Georgian theatre director (1910–1984)

Dimitri "Dodo" Aleksandres dze Aleksidze (დიმიტრი ალექსიძე; 8 March 1910 – 4 December 1984) was a Georgian theatre director and pedagogue. A leading figure of Soviet Georgian theatre who also worked extensively in Ukraine, he directed at the Rustaveli Theatre and the Marjanishvili Theatre in Tbilisi and at the Ivan Franko Theatre in Kyiv, and was named a People's Artist of the USSR in 1976.

== Early life and education ==
Aleksidze was born on 8 March 1910 in Tiflis, the son of the poet Mariam Tkemaladze-Aleksidze, known by the pen name "Marijani". In 1934 he graduated from the directing faculty of the State Institute of Theatre Arts (GITIS) in Moscow.

== Career ==
From 1935 Aleksidze was a staging director of the Rustaveli Theatre in Tbilisi, serving as its chief director from 1959 to 1964. His 1955 production of Sophocles' Oedipus Rex is regarded as a landmark of his career; among his other Rustaveli stagings were Shakespeare's Hamlet (1960) and Vazha-Pshavela's Bakhtrioni (1960).

From 1964 to 1970 he worked in Kyiv, where he became chief director of the Ivan Franko Theatre and also led the Lesya Ukrainka Russian Drama Theatre. For his Franko Theatre production of Oleksandr Korniychuk's Memory of the Heart, he received the Shevchenko State Prize of the Ukrainian SSR.
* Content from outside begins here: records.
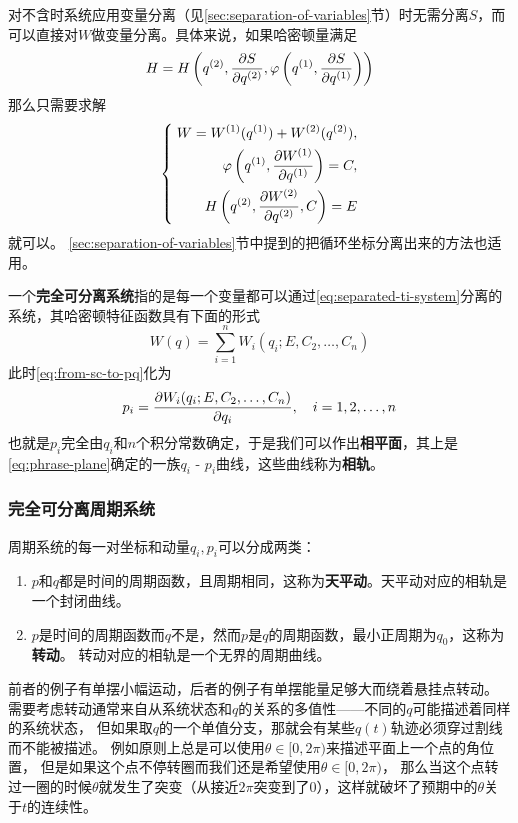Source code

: \documentclass[UTF8, a4paper]{ctexart}
\begin{document}
对不含时系统应用变量分离（见\ref{sec:separation-of-variables}节）时无需分离$S$，而可以直接对$W$做变量分离。具体来说，如果哈密顿量满足
\begin{equation}
    H = H \left( q^{(2)}, \pdv{S}{q^{(2)}}, \varphi \left(
        q^{(1)}, \pdv{S}{q^{(1)}}
    \right) \right)
\end{equation}
那么只需要求解
\begin{equation}
    \left\{ \;
        \begin{aligned}
            W = W^{(1)}(q^{(1)}) + W^{(2)}(q^{(2)}), \\
            \varphi \left( q^{(1)}, \pdv{W^{(1)}}{q^{(1)}} \right) = C, \\
            H \left( q^{(2)}, \pdv{W^{(2)}}{q^{(2)}}, C \right) = E
        \end{aligned}
    \right.
    \label{eq:separated-ti-system}
\end{equation}
就可以。
\ref{sec:separation-of-variables}节中提到的把循环坐标分离出来的方法也适用。

一个\textbf{完全可分离系统}指的是每一个变量都可以通过\eqref{eq:separated-ti-system}分离的系统，其哈密顿特征函数具有下面的形式
\begin{equation}
    W(q) = \sum_{i=1}^n W_i (q_i; E, C_2, \ldots, C_n)
    \label{eq:completely-separation}
\end{equation}
此时\eqref{eq:from-sc-to-pq}化为
\begin{equation}
    p_i = \pdv{W_i(q_i;E, C_2, \ldots, C_n)}{q_i}, \quad i = 1, 2, \ldots, n
    \label{eq:phrase-plane}
\end{equation}
也就是$p_i$完全由$q_i$和$n$个积分常数确定，于是我们可以作出\textbf{相平面}，其上是\eqref{eq:phrase-plane}确定的一族$q_i$ - $p_i$曲线，这些曲线称为\textbf{相轨}。

\subsubsection{完全可分离周期系统}

周期系统的每一对坐标和动量$q_i, p_i$可以分成两类：
\begin{enumerate}
    \item $p$和$q$都是时间的周期函数，且周期相同，这称为\textbf{天平动}。天平动对应的相轨是一个封闭曲线。
    \item $p$是时间的周期函数而$q$不是，然而$p$是$q$的周期函数，最小正周期为$q_0$，这称为\textbf{转动}。
    转动对应的相轨是一个无界的周期曲线。
\end{enumerate}
前者的例子有单摆小幅运动，后者的例子有单摆能量足够大而绕着悬挂点转动。
需要考虑转动通常来自从系统状态和$q$的关系的多值性——不同的$q$可能描述着同样的系统状态，
但如果取$q$的一个单值分支，那就会有某些$q(t)$轨迹必须穿过割线而不能被描述。
例如原则上总是可以使用$\theta \in [0, 2\pi)$来描述平面上一个点的角位置，
但是如果这个点不停转圈而我们还是希望使用$\theta \in [0, 2\pi)$，
那么当这个点转过一圈的时候$\theta$就发生了突变（从接近$2\pi$突变到了$0$），这样就破坏了预期中的$\theta$关于$t$的连续性。
\end{document}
After returning to Georgia in 1970, Aleksidze served as chief director of the Marjanishvili Theatre until his death, where his productions included Schiller's Don Carlos (1970) and a staging of Mikheil Javakhishvili's Kvachi Kvachantiradze (1974). From 1974 to 1984 he was chairman of the Theatrical Society of Georgia.

== Teaching ==
Aleksidze taught for decades at the Shota Rustaveli Theatre Institute in Tbilisi, where he headed the chair of directing and acting from 1939 to 1964 and again from 1970, and served as its rector in 1950–1951; from 1966 to 1970 he was also a professor at the theatre institute in Kyiv. A Doctor of Art Studies, his students included Ramaz Chkhikvadze, Kakhi Kavsadze, Robert Sturua and Temur Chkheidze.

== Awards and honours ==
- People's Artist of the Georgian SSR (1955)
- People's Artist of the Ukrainian SSR (1969)
- Shevchenko State Prize of the Ukrainian SSR (1971)
- People's Artist of the Abkhaz ASSR (1975)
- People's Artist of the USSR (1976)
- Shota Rustaveli State Prize of the Georgian SSR (1985, posthumous)
- Order of Lenin
- Two Orders of the Red Banner of Labour
- Order of Friendship of Peoples (1980)
- Order of the October Revolution

== Personal life ==
Aleksidze's son Giorgi Aleksidze was a noted choreographer, and his son Aleksandre was a literary scholar. Aleksidze died in Tbilisi on 4 December 1984 and was buried at the Didube Pantheon.